|References to object oriented design of compilers? email@example.com (1993-10-16)|
|Re: References to object oriented design of compilers? jones%pyrite@uunet.UU.NET (1993-10-18)|
|Re: References to object oriented design of compilers? firstname.lastname@example.org (1993-10-19)|
|Re: References to object oriented design of compilers? email@example.com (1993-10-22)|
|Re: References to object oriented design of compilers? firstname.lastname@example.org (1993-10-25)|
|Re: References to object oriented design of compilers? email@example.com (1993-10-26)|
|Re: References to object oriented design of compilers? firstname.lastname@example.org (1993-10-26)|
|Re: References to object oriented design of compilers? email@example.com (1993-10-29)|
|From:||firstname.lastname@example.org (Ralph Johnson)|
|Organization:||University of Illinois, Dept. of Comp. Sci., Urbana, IL|
|Date:||Tue, 26 Oct 1993 15:17:40 GMT|
email@example.com (Willem Jan Withagen) writes:
>I'm not really all that Object-oriented, so forgive me if I'm besides the
>point. [ Usually I'm of the opinion that OO is not in the language, but
>in the usuage. Making it possible to do OO stuff in more that just the
>traditional OO languages ]
Certainly. It is easier to do object-oriented programming in an
object-oriented language, but you can do it in any language. Many systems
that are not written in object-oriented languages are object-oriented. I
assume that AG and PUMA fit into this category.
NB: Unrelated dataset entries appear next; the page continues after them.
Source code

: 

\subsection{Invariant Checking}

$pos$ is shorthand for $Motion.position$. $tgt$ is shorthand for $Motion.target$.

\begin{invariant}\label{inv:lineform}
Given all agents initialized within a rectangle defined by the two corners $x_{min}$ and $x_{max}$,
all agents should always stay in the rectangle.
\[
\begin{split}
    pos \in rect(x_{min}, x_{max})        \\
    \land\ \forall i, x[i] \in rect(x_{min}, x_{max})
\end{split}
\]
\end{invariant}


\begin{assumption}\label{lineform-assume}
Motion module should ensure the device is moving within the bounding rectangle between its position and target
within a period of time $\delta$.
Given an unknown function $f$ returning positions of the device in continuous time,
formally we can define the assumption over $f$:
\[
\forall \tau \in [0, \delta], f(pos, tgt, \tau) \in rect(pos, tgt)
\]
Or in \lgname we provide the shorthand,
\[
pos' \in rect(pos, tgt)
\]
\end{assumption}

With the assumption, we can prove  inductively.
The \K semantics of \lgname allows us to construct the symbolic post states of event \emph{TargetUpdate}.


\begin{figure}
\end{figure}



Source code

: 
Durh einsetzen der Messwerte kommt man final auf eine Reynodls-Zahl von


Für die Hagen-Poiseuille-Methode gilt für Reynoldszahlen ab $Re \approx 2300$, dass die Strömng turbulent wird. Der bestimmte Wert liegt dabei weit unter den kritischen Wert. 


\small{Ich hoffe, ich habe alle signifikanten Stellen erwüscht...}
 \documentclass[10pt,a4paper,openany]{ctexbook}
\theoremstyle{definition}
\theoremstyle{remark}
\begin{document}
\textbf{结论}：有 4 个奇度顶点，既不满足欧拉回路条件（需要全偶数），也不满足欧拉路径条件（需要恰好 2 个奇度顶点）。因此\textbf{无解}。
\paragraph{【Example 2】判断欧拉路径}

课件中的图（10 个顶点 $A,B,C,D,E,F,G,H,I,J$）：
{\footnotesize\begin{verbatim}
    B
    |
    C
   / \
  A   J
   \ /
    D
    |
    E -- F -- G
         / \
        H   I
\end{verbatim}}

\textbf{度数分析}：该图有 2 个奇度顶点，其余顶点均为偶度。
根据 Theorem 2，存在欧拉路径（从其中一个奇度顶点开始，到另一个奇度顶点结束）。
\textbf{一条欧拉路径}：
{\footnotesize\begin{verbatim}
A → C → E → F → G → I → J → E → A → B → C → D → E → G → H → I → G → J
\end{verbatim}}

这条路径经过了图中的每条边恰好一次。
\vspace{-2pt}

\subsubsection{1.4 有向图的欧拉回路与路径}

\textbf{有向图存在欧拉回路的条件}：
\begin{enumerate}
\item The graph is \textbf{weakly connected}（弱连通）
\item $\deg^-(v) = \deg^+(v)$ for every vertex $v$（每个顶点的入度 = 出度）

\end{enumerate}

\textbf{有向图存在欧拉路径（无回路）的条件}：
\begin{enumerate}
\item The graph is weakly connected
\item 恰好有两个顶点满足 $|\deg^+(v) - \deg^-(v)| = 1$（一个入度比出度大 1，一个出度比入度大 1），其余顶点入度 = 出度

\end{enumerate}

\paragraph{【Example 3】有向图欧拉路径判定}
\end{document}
firstname.lastname@example.org (John Ophel) writes:
> Interesting. The basic argument for object oriented design as been that an
> object should contain the methods that relate to that object, thus
> encouraging modular design. The above example describes a situation where
> we don't want the methods relating to an object contained in the object
> but stored separately on a per function basis. By using double dispatching
> and complicated structure we can have a solution that would be more
> naturally expressed in a function-oriented solution.
Like all generalizations, the "basic argument" has exceptions. This is
one of them. I was explaining how to build ASTs in an OO language. I
wasn't claiming that this was the best use of an OO language. In fact, I
think that parsing and abstract syntax trees is NOT the most important use
of an OO language in a compiler. The optimization phase is much better,
where you have to keep track of complex dependences between different
parts of the program. OOP lets you encapsulate these complex data
structures and simplifies the programs that act upon them.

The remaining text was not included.